▶ _YOUR INSTRUCTIONS_
Please give, word for word, the line containing "1.初步计划是Linux相关的内容，后续可能衍生为一切_c_相关的内容；" and every line that comes after it in the data below.
##### RECORDS SUPPLIED #####
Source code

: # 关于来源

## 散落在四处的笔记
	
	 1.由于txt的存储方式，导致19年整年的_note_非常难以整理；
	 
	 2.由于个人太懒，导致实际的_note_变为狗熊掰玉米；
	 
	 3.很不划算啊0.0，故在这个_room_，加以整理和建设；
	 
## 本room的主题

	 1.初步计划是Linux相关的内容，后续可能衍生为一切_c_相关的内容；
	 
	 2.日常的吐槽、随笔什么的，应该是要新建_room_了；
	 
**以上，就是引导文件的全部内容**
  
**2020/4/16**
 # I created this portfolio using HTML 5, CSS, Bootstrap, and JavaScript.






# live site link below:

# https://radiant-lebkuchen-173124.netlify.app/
#####
▶ _TASK ANSWER_
	 1.初步计划是Linux相关的内容，后续可能衍生为一切_c_相关的内容；
	 
	 2.日常的吐槽、随笔什么的，应该是要新建_room_了；
	 
**以上，就是引导文件的全部内容**
  
**2020/4/16**
 # I created this portfolio using HTML 5, CSS, Bootstrap, and JavaScript.






# live site link below:

# https://radiant-lebkuchen-173124.netlify.app/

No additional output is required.